Katya followed Kane’s pointing finger and read off, “Intake maintenance. So?”
“Now, look at Giroux’s. He was on munitions inventory, but that didn’t take his whole shift. The last hour or so…”
“‘Miscellaneous,’” Katya read, and then Giroux’s additional note, “‘Helped out in starboard drive room.’ Where was Vetsch working?”
“Ah, you’re seeing it, aren’t you? Vetsch was clearing the intake filters in the starboard drive room. He was the only one sheeted as working in there, so that’s who Giroux was helping.”
Katya leaned against the cabin wall and crossed her arms as she considered this. “With respect, Kane, the Vodyanoi ’s no Novgorod . She’s not huge. People cross paths all the time aboard her.”

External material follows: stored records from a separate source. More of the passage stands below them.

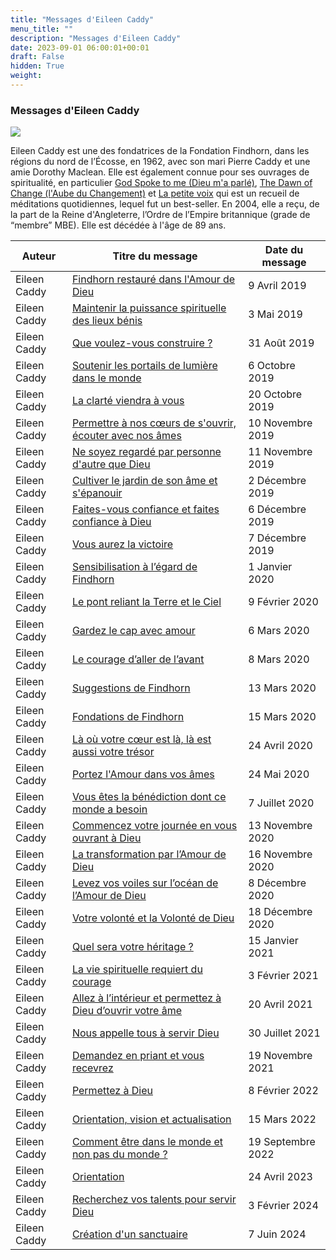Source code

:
 ```yaml
---
title: "Messages d'Eileen Caddy"
menu_title: ""
description: "Messages d'Eileen Caddy"
date: 2023-09-01 06:00:01+00:01
draft: False
hidden: True
weight:
---
```

### Messages d'Eileen Caddy

![](/fr-contemporary-messages/6-4-fr-contemporary-messages-by-elders/fr-eileen-caddy.jpg)

Eileen Caddy est une des fondatrices de la Fondation Findhorn, dans les régions du nord de l’Écosse, en 1962, avec son mari Pierre Caddy et une amie Dorothy Maclean. Elle est également connue pour ses ouvrages de spiritualité, en particulier [God Spoke to me (Dieu m'a parlé)](https://www.amazon.com/God-Spoke-Me-Eileen-Caddy/dp/090524981X/ref=sr_1_1?crid=12O4TJOKPCZMH&dib=eyJ2IjoiMSJ9.ta0xSh8ubw4Z8Q7uVVkIzaLL1Nq6Kjmg4O5gJdwNEFzqRp0Y9sblJC3SZya-NCVLASOHVX43kZqSdJtKvhS9ApTQprwA4x-Izvhvc7HkPX7ddKGBA57CDi5fl0B0cWB66nszQuPQP0_2sGLwkre7gQptgsQejnIPQR7icE5l0afdkK7uqah_1SsLb2OFZHcRDRcJ-uOKjZYpe6ijyjcHhzw8jfIsgTnKKehkeEsauLg.IiSap1Mdfun5_EdmEzd3lDSeqtucQ260zce6QXvdX6Y&dib_tag=se&keywords=god+spoke+to+me&qid=1711739350&sprefix=God+spoke+%2Caps%2C203&sr=8-1), [The  Dawn of Change (l'Aube du Changement)](https://www.amazon.com/Dawn-Change-Eileen-Caddy/dp/0905249879/ref=sr_1_2?crid=25E1J8F97NWW0&dib=eyJ2IjoiMSJ9.GCwYmIRoKYIsEM32dcyyLgFvjd_yApWVlEJLrsMfj9RIiZveVjxja79_M3i5dFSQ47RONfqeI1Rcd5OKamhkH8Ga6IbcVIaZVaTpQcEab8t7qlJYDlnZiUNYGnpFokNeAiDQyRfom_wJkxrEiAmbfjjXzmlEVT0S5iZ4FpOmAVyOPFQn4rrblW3Dn7CbkTi6wHPzvNUSBCj0i8yibbuv8UDP8GdjhyLxqtmUaybQB1Q.nWGfgYYMTeaVSvyNxFLbmRzb4Mo_XdWrVd8SJwHvX38&dib_tag=se&keywords=dawn+of+change&qid=1711739447&sprefix=The++Dawn+of+Change%2Caps%2C323&sr=8-2) et [La petite voix](https://www.fnac.com/a1806565/Eileen-Caddy-La-petite-voix) qui est un recueil de méditations quotidiennes, lequel fut un best-seller. En 2004, elle a reçu, de la part de la Reine d'Angleterre, l’Ordre de l’Empire britannique (grade de “membre” MBE). Elle est décédée à l'âge de 89 ans.

**Auteur** | **Titre du message** | **Date du message**  
---|---|---
Eileen Caddy | [Findhorn restauré dans l'Amour de Dieu](/fr-contemporary-messages/fr-contemporary-messages-by-date-order/fr-contemporary-messages-2019/fr-2019-4-9-3-jw-eileen-caddy/) | 9 Avril 2019
Eileen Caddy | [Maintenir la puissance spirituelle des lieux bénis](/fr-contemporary-messages/fr-contemporary-messages-by-date-order/fr-contemporary-messages-2019/fr-2019-5-3-1-jw-eileen-caddy/) | 3 Mai 2019
Eileen Caddy | [Que voulez-vous construire ?](/fr-contemporary-messages/fr-contemporary-messages-by-date-order/fr-contemporary-messages-2019/fr-2019-8-31-4-jw-eileen-caddy/) | 31 Août 2019
Eileen Caddy | [Soutenir les portails de lumière dans le monde](/fr-contemporary-messages/fr-contemporary-messages-by-date-order/fr-contemporary-messages-2019/fr-2019-10-6-3-jw-eileen-caddy/) | 6 Octobre 2019
Eileen Caddy | [La clarté viendra à vous](/fr-contemporary-messages/fr-contemporary-messages-by-date-order/fr-contemporary-messages-2019/fr-2019-10-20-2-jw-eileen-caddy/) | 20 Octobre 2019
Eileen Caddy | [Permettre à nos cœurs de s'ouvrir, écouter avec nos âmes](/fr-contemporary-messages/fr-contemporary-messages-by-date-order/fr-contemporary-messages-2019/fr-2019-11-10-2-jw-eileen-caddy/) | 10 Novembre 2019
Eileen Caddy | [Ne soyez regardé par personne d'autre que Dieu](/fr-contemporary-messages/fr-contemporary-messages-by-date-order/fr-contemporary-messages-2019/fr-2019-11-11-1-jw-eileen-caddy/) | 11 Novembre 2019
Eileen Caddy | [Cultiver le jardin de son âme et s'épanouir](/fr-contemporary-messages/fr-contemporary-messages-by-date-order/fr-contemporary-messages-2019/fr-2019-12-2-3-jw-eileen-caddy/) | 2 Décembre 2019
Eileen Caddy | [Faites-vous confiance et faites confiance à Dieu](/fr-contemporary-messages/fr-contemporary-messages-by-date-order/fr-contemporary-messages-2019/fr-2019-12-6-1-af-eileen-caddy/) | 6 Décembre 2019
Eileen Caddy | [Vous aurez la victoire](/fr-contemporary-messages/fr-contemporary-messages-by-date-order/fr-contemporary-messages-2019/fr-2019-12-7-3-jw-eileen-caddy/) | 7 Décembre 2019
Eileen Caddy | [Sensibilisation à l’égard de Findhorn](/fr-contemporary-messages/fr-contemporary-messages-by-date-order/fr-contemporary-messages-2020/fr-2020-1-1-3-jw-eileen-caddy/) | 1 Janvier 2020
Eileen Caddy | [Le pont reliant la Terre et le Ciel](/fr-contemporary-messages/fr-contemporary-messages-by-date-order/fr-contemporary-messages-2020/fr-2020-2-9-2-jw-eileen-caddy/) | 9 Février 2020
Eileen Caddy | [Gardez le cap avec amour](/fr-contemporary-messages/fr-contemporary-messages-by-date-order/fr-contemporary-messages-2020/fr-2020-3-6-2-jw-eileen-caddy/) | 6 Mars 2020
Eileen Caddy | [Le courage d’aller de l’avant](/fr-contemporary-messages/fr-contemporary-messages-by-date-order/fr-contemporary-messages-2020/fr-2020-3-8-2-jw-eileen-caddy/) | 8 Mars 2020
Eileen Caddy | [Suggestions de Findhorn](/fr-contemporary-messages/fr-contemporary-messages-by-date-order/fr-contemporary-messages-2020/fr-2020-3-13-1-jw-eileen-caddy/) | 13 Mars 2020
Eileen Caddy | [Fondations de Findhorn](/fr-contemporary-messages/fr-contemporary-messages-by-date-order/fr-contemporary-messages-2020/fr-2020-3-15-2-jw-eileen-caddy/) | 15 Mars 2020
Eileen Caddy | [Là où votre cœur est là, là est aussi votre trésor](/fr-contemporary-messages/fr-contemporary-messages-by-date-order/fr-contemporary-messages-2020/fr-2020-4-24-2-jw-eileen-caddy/) | 24 Avril 2020
Eileen Caddy | [Portez l'Amour dans vos âmes](/fr-contemporary-messages/fr-contemporary-messages-by-date-order/fr-contemporary-messages-2020/fr-2020-5-24-1-jw-eileen-caddy/) | 24 Mai 2020
Eileen Caddy | [Vous êtes la bénédiction dont ce monde a besoin](/fr-contemporary-messages/fr-contemporary-messages-by-date-order/fr-contemporary-messages-2020/fr-2020-7-7-1-jw-eileen-caddy/) | 7 Juillet 2020
Eileen Caddy | [Commencez votre journée en vous ouvrant à Dieu](/fr-contemporary-messages/fr-contemporary-messages-by-date-order/fr-contemporary-messages-2020/fr-2020-11-13-1-jw-eileen-caddy/) | 13 Novembre 2020
Eileen Caddy | [La transformation par l’Amour de Dieu](/fr-contemporary-messages/fr-contemporary-messages-by-date-order/fr-contemporary-messages-2020/fr-2020-11-16-1-jw-eileen-caddy/) | 16 Novembre 2020
Eileen Caddy | [Levez vos voiles sur l’océan de l’Amour de Dieu](/fr-contemporary-messages/fr-contemporary-messages-by-date-order/fr-contemporary-messages-2020/fr-2020-12-8-1-jw-eileen-caddy/) | 8 Décembre 2020
Eileen Caddy | [Votre volonté et la Volonté de Dieu](/fr-contemporary-messages/fr-contemporary-messages-by-date-order/fr-contemporary-messages-2020/fr-2020-12-18-1-jw-eileen-caddy/) | 18 Décembre 2020
Eileen Caddy | [Quel sera votre héritage ?](/fr-contemporary-messages/fr-contemporary-messages-by-date-order/fr-contemporary-messages-2021/fr-2021-1-15-1-jw-eileen-caddy/) | 15 Janvier 2021
Eileen Caddy | [La vie spirituelle requiert du courage](/fr-contemporary-messages/fr-contemporary-messages-by-date-order/fr-contemporary-messages-2021/fr-2021-2-3-1-jw-eileen-caddy/) | 3 Février 2021
Eileen Caddy | [Allez à l’intérieur et permettez à Dieu d’ouvrir votre âme](/fr-contemporary-messages/fr-contemporary-messages-by-date-order/fr-contemporary-messages-2021/fr-2021-4-20-3-jw-eileen-caddy/) | 20 Avril 2021
Eileen Caddy | [Nous appelle tous à servir Dieu](/fr-contemporary-messages/fr-contemporary-messages-by-date-order/fr-contemporary-messages-2021/fr-2021-7-30-1-af-eileen-caddy/) | 30 Juillet 2021
Eileen Caddy | [Demandez en priant et vous recevrez](/fr-contemporary-messages/fr-contemporary-messages-by-date-order/fr-contemporary-messages-2021/fr-2021-11-19-1-jw-eileen-caddy/) | 19 Novembre 2021
Eileen Caddy | [Permettez à Dieu](/fr-contemporary-messages/fr-contemporary-messages-by-date-order/fr-contemporary-messages-2022/fr-2022-2-8-1-jw-eileen-caddy/) | 8 Février 2022
Eileen Caddy | [Orientation, vision et actualisation](/fr-contemporary-messages/fr-contemporary-messages-by-date-order/fr-contemporary-messages-2022/fr-2022-3-15-2-jw-eileen-caddy/) | 15 Mars 2022
Eileen Caddy | [Comment être dans le monde et non pas du monde ?](/fr-contemporary-messages/fr-contemporary-messages-by-date-order/fr-contemporary-messages-2022/fr-2022-9-19-1-jw-eileen-caddy/) | 19 Septembre 2022
Eileen Caddy | [Orientation](/fr-contemporary-messages/fr-contemporary-messages-by-date-order/fr-contemporary-messages-2023/fr-2023-4-24-1-jw-eileen-caddy/) | 24 Avril 2023
Eileen Caddy | [Recherchez vos talents pour servir Dieu ](/fr-contemporary-messages/fr-contemporary-messages-by-date-order/fr-contemporary-messages-2024/fr-2024-2-3-1-af-eileen-caddy/) | 3 Février 2024
Eileen  Caddy | [Création d'un sanctuaire](/fr-contemporary-messages/fr-contemporary-messages-by-date-order/fr-contemporary-messages-2024/fr-2024-6-7-1-jw-eileen-caddy/) | 7 Juin 2024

“Oh, I know, I know,” said Kane. He leaned back in his chair and crossed his arms too, unconsciously mimicking Katya. “It could well be a coincidence. Probably is a coincidence. I’m just trying to find a pattern where there may be none. Still, I’m going to have a look in the starboard drive room later just to see if…” He shook his head and sighed. “Sounds a bit desperate when I say it out loud; looking for clues. I can’t imagine what a clue that helps explain all this would even look like.”
“Perhaps they were just talking and said something that set one another off. Yes, I know — like what? I have no idea, Kane.”
“This planet of yours, Katya. No other world amongst the colonies is a water world. Well, there’s Novus Hellespont, I suppose, but they’ve got an archipelago they built on there, and it doesn’t storm all the time either. Perhaps extended submarine living drives people crazy after a while.”
“These cases are recent, Kane. We’ve been fine up to now.”
“Ah, but the war. And now another war. A combination of factors, resulting in psychosis. Vetsch, possibly Giroux, the Fed you saw, the other cases they seem to be covering up.” He grunted a semi-laugh. “Even the Leviathan went mad.” He suddenly fell silent. When he looked at Katya again, his expression was serious. “Even the Leviathan went mad,” he repeated. He unfolded his arms and started sifting through files on the console. “There’s a pattern. There’s something going on here. And,” he concluded, “it’s not going to be among the timesheets.”
He switched off the display and turned to her. “You said you’d take the mission, but you said it when you were shocked. You’ve had a chance to think about it now.”
In her mind, waypoints glittered, charting her path through the next few days. It was all she had. “I’ll do it.”
CHAPTER TWELVE
Last Request
The Lukyan was directed to dock at lock fifteen at Atlantis. This was the same dock where the Lastochka , Shurygin’s boat, had been when he was murdered. When she stepped out of the hatch, her foot came down on the exact spot where he had died. Like many Russalkin, Katya professed a disbelief in omens and portents, yet noted them all the same. This didn’t seem like a very good one.
Not that it mattered; she expected to be dead within the next twenty hours. Completing the mission was all that mattered. She remembered heroes going off to face certain death in the dramas. “My life isn’t important,” they’d say while the romantic interest wept messily over them. Then they’d go off and somehow survive anyway.
Katya couldn’t see it working out that way for her. If she didn’t manage to escape Atlantis and reach her rendezvous with the Vodyanoi , she would either be shot, or captured, interrogated, and then shot. They’d throw her to Secor, and there was no escape from them. When they finally put a gun to her head, it would come as a mercy after a Secor interrogation.
The official checking her permits was frowning. “Where’s your co-pilot, Ms Kuriakova?” He examined the documents. “Mr Ilyin. Where is he?”